We’re just about to fly back from Stockholm, but there’s still time to post another pre-prepared interview for your enjoyment. There’s lots to squeeze in over the next few days before the festival begins, so keep popping back!
Roadside Poppies play slapdash jangly pop songs. They started as a one-man project by Matloob but blossomed into something far greater. Currently a six piece, split between the UK and Denmark, they play songs about “summer, flowers, cycling, falling in and out of love and murderous neighbours- the usual indiepop fare!”
Their first official CD release was the now sold out ‘Cycling and Crying’ EP on WeePOP! Records, the first release on the label. They also recorded an entire album in 28 days as past of the RPM challenge and this is available for free download from their website.
After a smattering of gig across the UK, they headed off to Denmark and Sweden in September 2007 on their first European tour.
Hi Matloob, we’re big fans of t’Poppies over the Indietracks blog, but for the uninitiated – tell us a little bit about yourselves!
Roadside Poppies started as a bedroom recording project in Cambridge but became a band once Martin and Duncan joined. After seeing bands like the Suburban Kids with Biblical Names and Sambassadeur sounding great with mp3 backing tracks, we decided to ditch the idea of a drummer in favour of being able to travel to gigs by bike or public transport. We’ve played a few gigs in Oxford, Cambridge and London and also in Denmark and Sweden. I ended up moving to Copenhagen this year so we’re now an Anglo-Danish band. Indietracks will be the first gig we’ll be doing with members from both countries so it should be jangly, poppy fun.
You mentioned Suburban Kids with Biblical Names and Sambassadeur – how do you feel about music at the moment and the new crop of indiepop bands?
There is some great music around at the moment, it’s good to see the British scene catching up with Swedish and American bands. There are a couple of great indiepop bands in Copenhagen and I can heartily recommend all popkids check out Ampel, De Agtige and Northern Portrait.
You’re about to play at a steam railway – tell us about an unusual place where you’ve played a gig in the past.
Well, if it counts, we did an extended pop jam at Jarn Torget (Iron Square) in Gothenburg to try and work off a hangover before playing a gig at a nearby bar. It was great fun playing to a mixture of amused teenagers, bemused passers-by and sarcastic drunks. Oh, and we’ve got a plan to play a tree gig in Copenhagen in August. We’ve checked out a tree in Norrerbro that we think we can climb and play in.
Now that is surprising! Do you have any surprises planned for the Indietracks festival?

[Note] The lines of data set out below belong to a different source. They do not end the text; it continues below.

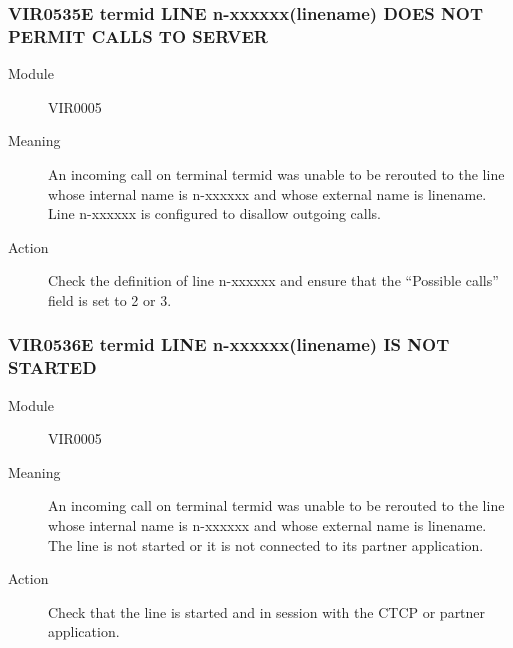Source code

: \documentclass[letterpaper,10pt,english]{sphinxmanual}
\begin{document}
\subsubsection{VIR0535E termid LINE n-xxxxxx(linename) DOES NOT PERMIT CALLS TO SERVER}
\label{\detokenize{messages:vir0535e-termid-line-n-xxxxxx-linename-does-not-permit-calls-to-server}}\begin{description}
\item[{Module}] \leavevmode
VIR0005

\item[{Meaning}] \leavevmode
An incoming call on terminal termid was unable to be rerouted to the line whose internal name is n-xxxxxx and whose external name is linename. Line n-xxxxxx is configured to disallow outgoing calls.

\item[{Action}] \leavevmode
Check the definition of line n-xxxxxx and ensure that the “Possible calls” field is set to 2 or 3.

\end{description}


\subsubsection{VIR0536E termid LINE n-xxxxxx(linename) IS NOT STARTED}
\label{\detokenize{messages:vir0536e-termid-line-n-xxxxxx-linename-is-not-started}}\begin{description}
\item[{Module}] \leavevmode
VIR0005

\item[{Meaning}] \leavevmode
An incoming call on terminal termid was unable to be rerouted to the line whose internal name is n-xxxxxx and whose external name is linename. The line is not started or it is not connected to its partner application.

\item[{Action}] \leavevmode
Check that the line is started and in session with the CTCP or partner application.

\end{description}
\end{document}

We’ll be fielding our new full line-up of British and Danish musicians and playing some completely new super-poppy songs. We’ll also have a very limited number of exclusive and completely unique CDs for sale. The band has members representing all three sciences, Biology, Chemistry and Physics, and there will sweets for anyone who can identify all the band scientists (and their discipline) on stage.
Hee, sounds like fun! Who are you most looking forward to seeing at the Indietracks festival, and why?
I’m particularly looking forward to seeing Pocketbooks, the songs just keep getting catchier and more moving as time goes on. We’re on the church stage just before they play so we’ll be running from straight from the church stage clutching our instruments to catch their set.